Nothing like a warm bowl of goodness. I found this dish on the New York times Food Section page. If you don’t already subscribe, it’s a great way to try lots of new recipes. When you subscribe you get a recipe box where you can save all your favorite recipes; it’s really clever.

I wanted to share it with you. It’s easy to prepare, healthy and most important it is delicious. Let me know how you like it, eating healthy is easy.

Here’s how the New York Times describes this dish:

This hearty, flexible stew comes together with pantry ingredients and delivers layers of flavors. Cherry tomatoes, roasted in a generous glug of olive oil to amplify their sweetness, lend a welcome brightness to this otherwise rich dish. Onion, garlic and red-pepper flakes form the backbone of this dish, to which white beans and broth are added, then simmered until thick. While this stew is lovely on its own, you could also add wilt-able greens such as kale, escarole or Swiss chard at the end, and toasted bread crumbs on top. The dish is vegan as written, but should you choose to top your bowl with a showering of grated Pecorino or Parmesan, it would most likely work well in your favor.

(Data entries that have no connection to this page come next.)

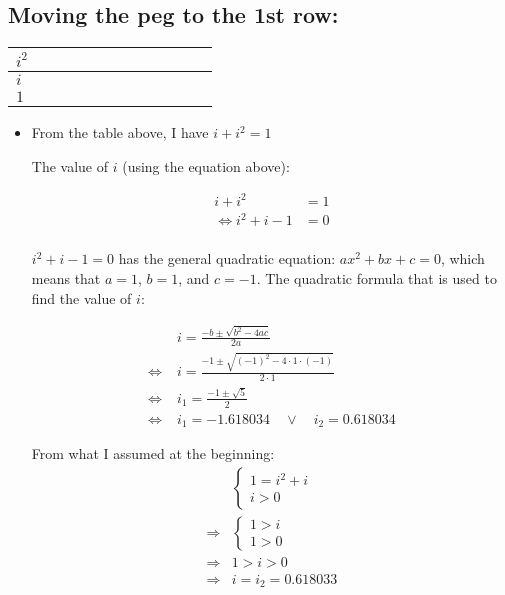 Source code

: \documentclass[12pt]{article}
\begin{document}
\vspace{1cm}

\subsection*{Moving the peg to the 1st row:}
\begin{center}
\begin{tabular}{|l|c|c|c|c|c|c|c|c|c|c|r|}
    \hline
    $i^2$ \\
    \hline
    $i$ \\
    \hline
    $1$ \\
    \hline
\end{tabular}
\end{center}

\begin{itemize}
    \item From the table above, I have $i+i^2=1$
    
    The value of $i$ (using the equation above): \par
    
    \begin{align*}
        i+i^2&=1\\
        \Longleftrightarrow
        i^2+i-1&=0\\
    \end{align*}

    \noindent $i^2+i-1=0$ has the general quadratic equation: $ax^2+bx+c=0$, which means that $a=1$, $b=1$, and $c=-1$. The quadratic formula that is used to find the value of $i$:

    \begin{align*}
        & i = \frac{-b\pm \sqrt{b^2-4ac}}{2a} \\
        \Longleftrightarrow\;
        & i = \frac{-1\pm \sqrt{\left(-1\right)^2 -4\cdot 1 \cdot (-1)}}{2\cdot 1}\\
        \Longleftrightarrow\;
        & i_1 = \frac{-1\pm\sqrt{5}}{2}\\
        \Longleftrightarrow\;
        & i_1 = -1.618034
        \quad \lor\quad i_2 = 0.618034
    \end{align*}


    \noindent From what I assumed at the beginning:
    \begin{align*}
        &
        \begin{cases}
            1=i^2+i \\
            i>0
        \end{cases}\\
        \Longrightarrow &
        \begin{cases}
            1>i\\
            1>0
        \end{cases}\\
        \Longrightarrow & 1>i>0\\
        \Longrightarrow & i= i_2=0.618033
    \end{align*}


\end{itemize}
\end{document}
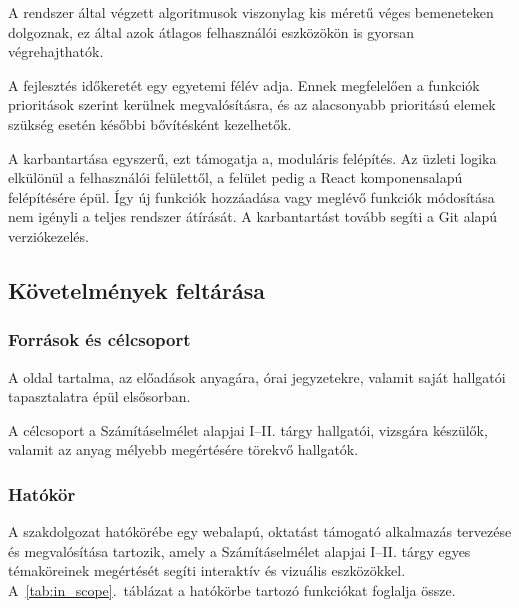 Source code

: A rendszer által végzett algoritmusok viszonylag kis méretű véges bemeneteken dolgoznak, ez által
 azok átlagos felhasználói eszközökön is gyorsan végrehajthatók.

A fejlesztés időkeretét egy egyetemi félév adja. Ennek megfelelően a funkciók prioritások szerint 
kerülnek megvalósításra, és az alacsonyabb prioritású elemek szükség esetén későbbi bővítésként kezelhetők.

A karbantartása egyszerű, ezt támogatja a, moduláris felépítés. 
Az üzleti logika elkülönül a felhasználói felülettől, a felület pedig a React komponensalapú felépítésére épül.
Így új funkciók hozzáadása vagy meglévő funkciók módosítása nem igényli a teljes rendszer
átírását. A karbantartást tovább segíti a Git alapú verziókezelés.

\subsection{Követelmények feltárása}

\subsubsection{Források és célcsoport}
A oldal tartalma, az előadások anyagára, órai jegyzetekre, valamit saját hallgatói tapasztalatra épül elsősorban.

 A célcsoport a Számításelmélet alapjai I--II. tárgy hallgatói, vizsgára készülők, 
 valamit az anyag mélyebb megértésére törekvő hallgatók.
\clearpage
\subsubsection{Hatókör}
A szakdolgozat hatókörébe egy webalapú, oktatást támogató alkalmazás
tervezése és megvalósítása tartozik, amely a Számításelmélet
alapjai I--II. tárgy egyes témaköreinek megértését segíti interaktív
és vizuális eszközökkel. A~\ref{tab:in_scope}.~táblázat a hatókörbe
tartozó funkciókat foglalja össze.

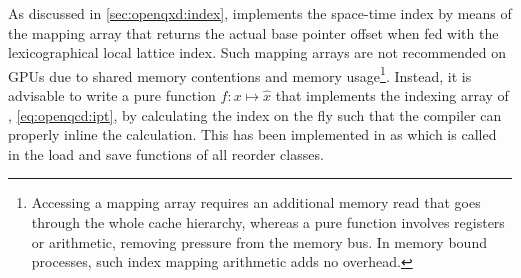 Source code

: 

As discussed in \cref{sec:openqxd:index}, \openqxd implements the space-time index by means of the mapping array  that returns the actual base pointer offset when fed with the lexicographical local lattice index.
Such mapping arrays are not recommended on GPUs due to shared memory contentions and memory usage\footnote{
Accessing a mapping array requires an additional memory read that goes through the whole cache hierarchy, whereas a pure function involves registers or arithmetic, removing pressure from the memory bus.
In memory bound processes, such index mapping arithmetic adds no overhead.
}.
Instead, it is advisable to write a pure function $f \colon x \mapsto \hat{x}$ that implements the indexing array of \openqxd, \cref{eq:openqcd:ipt}, by calculating the index on the fly such that the compiler can properly inline the calculation.
This has been implemented in \quda as  which is called in the load and save functions of all reorder classes.




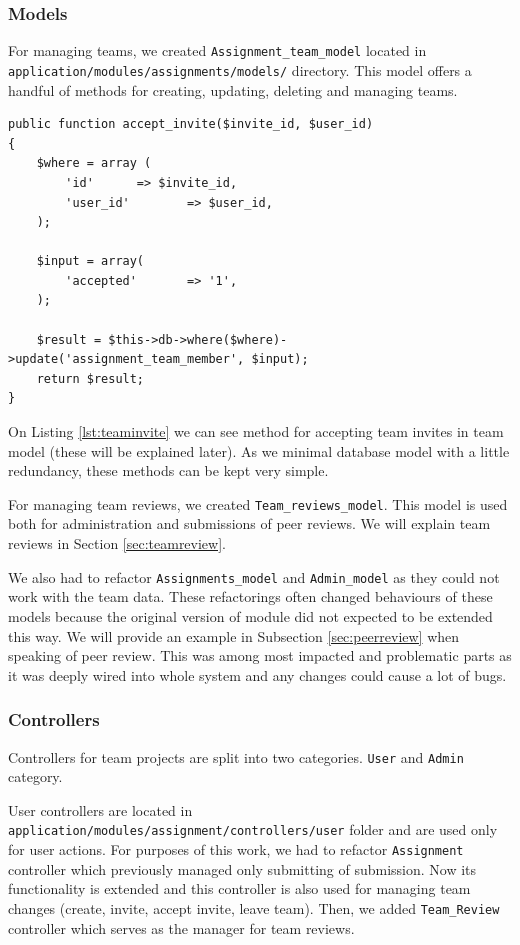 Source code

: \subsubsection{Models}
For managing teams, we created \texttt{Assignment\_team\_model} located in \\ \texttt{application/modules/assignments/models/} directory. This model offers a handful of methods for creating, updating, deleting and managing teams.

\begin{lstlisting}[caption={Method for accepting team invites},label={lst:teaminvite}]
public function accept_invite($invite_id, $user_id)
{
    $where = array (
        'id'      => $invite_id,
        'user_id'        => $user_id,
    );

    $input = array(
        'accepted'       => '1',
    );

    $result = $this->db->where($where)->update('assignment_team_member', $input);
    return $result;
}
\end{lstlisting}

On Listing \ref{lst:teaminvite} we can see method for accepting team invites in team model (these will be explained later). As we minimal database model with a little redundancy, these methods can be kept very simple.

For managing team reviews, we created \texttt{Team\_reviews\_model}. This model is used both for administration and submissions of peer reviews. We will explain team reviews in Section \ref{sec:teamreview}.

We also had to refactor \texttt{Assignments\_model} and \texttt{Admin\_model} as they could not work with the team data. These refactorings often changed behaviours of these models because the original version of module did not expected to be extended this way. We will provide an example in Subsection \ref{sec:peerreview} when speaking of peer review. This was among most impacted and problematic parts as it was deeply wired into whole system and any changes could cause a lot of bugs.

\subsubsection{Controllers}
Controllers for team projects are split into two categories. \texttt{User} and \texttt{Admin} category.

User controllers are located in \\ \texttt{application/modules/assignment/controllers/user} folder and are used only for user actions. For purposes of this work, we had to refactor \texttt{Assignment} controller which previously managed only submitting of submission. Now its functionality is extended and this controller is also used for managing team changes (create, invite, accept invite, leave team). Then, we added \texttt{Team\_Review} controller which serves as the manager for team reviews.

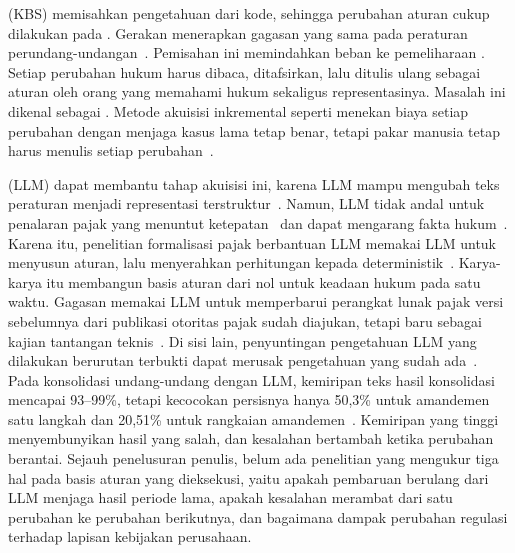 (KBS) memisahkan pengetahuan dari kode, sehingga perubahan aturan cukup dilakukan pada . Gerakan  menerapkan gagasan yang sama pada peraturan perundang-undangan~\cite{merigoux2021catala,mowbray2023scaling,kowalski2022logicalenglish}. Pemisahan ini memindahkan beban ke pemeliharaan . Setiap perubahan hukum harus dibaca, ditafsirkan, lalu ditulis ulang sebagai aturan oleh orang yang memahami hukum sekaligus representasinya. Masalah ini dikenal sebagai . Metode akuisisi inkremental seperti  menekan biaya setiap perubahan dengan menjaga kasus lama tetap benar, tetapi pakar manusia tetap harus menulis setiap perubahan~\cite{compton2021rippledown}.

 (LLM) dapat membantu tahap akuisisi ini, karena LLM mampu mengubah teks peraturan menjadi representasi terstruktur~\cite{janatian2023texttostructure}. Namun, LLM tidak andal untuk penalaran pajak yang menuntut ketepatan~\cite{blairstanek2023gpt3,nay2024taxattorneys} dan dapat mengarang fakta hukum~\cite{dahl2024legalfictions,magesh2025hallucination}. Karena itu, penelitian formalisasi pajak berbantuan LLM memakai LLM untuk menyusun aturan, lalu menyerahkan perhitungan kepada  deterministik~\cite{veeramani2026neurosymbolic,yadamsuren2026formalization,lorenzo2025translating,jurayj2026tax}. Karya-karya itu membangun basis aturan dari nol untuk keadaan hukum pada satu waktu. Gagasan memakai LLM untuk memperbarui perangkat lunak pajak versi sebelumnya dari publikasi otoritas pajak sudah diajukan, tetapi baru sebagai kajian tantangan teknis~\cite{goganikhiabani2025maintaining}. Di sisi lain, penyuntingan pengetahuan LLM yang dilakukan berurutan terbukti dapat merusak pengetahuan yang sudah ada~\cite{gupta2024forgetting,gu2024harms}. Pada konsolidasi undang-undang dengan LLM, kemiripan teks hasil konsolidasi mencapai 93--99\%, tetapi kecocokan persisnya hanya 50,3\% untuk amandemen satu langkah dan 20,51\% untuk rangkaian amandemen~\cite{prior2025risks}. Kemiripan yang tinggi menyembunyikan hasil yang salah, dan kesalahan bertambah ketika perubahan berantai. Sejauh penelusuran penulis, belum ada penelitian yang mengukur tiga hal pada basis aturan yang dieksekusi, yaitu apakah pembaruan berulang dari LLM menjaga hasil periode lama, apakah kesalahan merambat dari satu perubahan ke perubahan berikutnya, dan bagaimana dampak perubahan regulasi terhadap lapisan kebijakan perusahaan.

Roasted Tomato and White Bean Stew
Serves 4

You will need:

  • ½ cup roughly chopped Italian parsley leaves and tender stems
  • 2 teaspoons lemon zest (from 1 large lemon)
  • 2 (10-ounce) containers cherry or grape tomatoes
  • ¼ cup olive oil, plus 2 tablespoons and more for drizzling (optional)
  • 1 tablespoon fresh thyme leaves
  • Kosher salt and black pepper
  • 1 medium yellow onion, thinly sliced
  • 3 large garlic cloves, thinly sliced
  • ½ teaspoon red-pepper flakes
  • 2 (15-ounce) cans white beans (such as butter or cannellini), rinsed
  • 1 ½ cups vegetable or chicken broth, or water
  • Flaky salt, for serving (optional)
  • Toasted bread, for serving
To prepare:
  1. Heat the oven to 425 degrees. In a small bowl, gently toss together the parsley and lemon zest with your hands until well combined; set aside.
  2. In a large baking dish or on a sheet pan, toss the tomatoes with 1/4 cup oil and thyme; season well with salt and pepper. Roast tomatoes until they have collapsed and begin to turn golden around the edges, 20 to 25 minutes.
  3. When the tomatoes are almost done roasting, heat 2 tablespoons oil in a large (12-inch), deep skillet or Dutch oven over medium. Add the onion, garlic and red-pepper flakes and cook until the onion is softened and the garlic is fragrant, 4 to 5 minutes. Stir in the rinsed beans and broth and bring to a simmer. With the back of a spoon or spatula, gently smash about ½ cup of the beans so they slightly thicken the broth. If you want a thicker stew, crush some more of the beans. Season with salt and pepper.
  4. When the tomatoes are finished roasting, add them directly to the stew along with any juices that have been released. Simmer for 5 to 10 minutes more so the flavors become friendly; season to taste with salt.
  5. Ladle into shallow bowls. Top each serving with some of the lemon-parsley mixture and drizzle with some more olive oil, and season with flaky salt, if you like. Serve with toasted bread.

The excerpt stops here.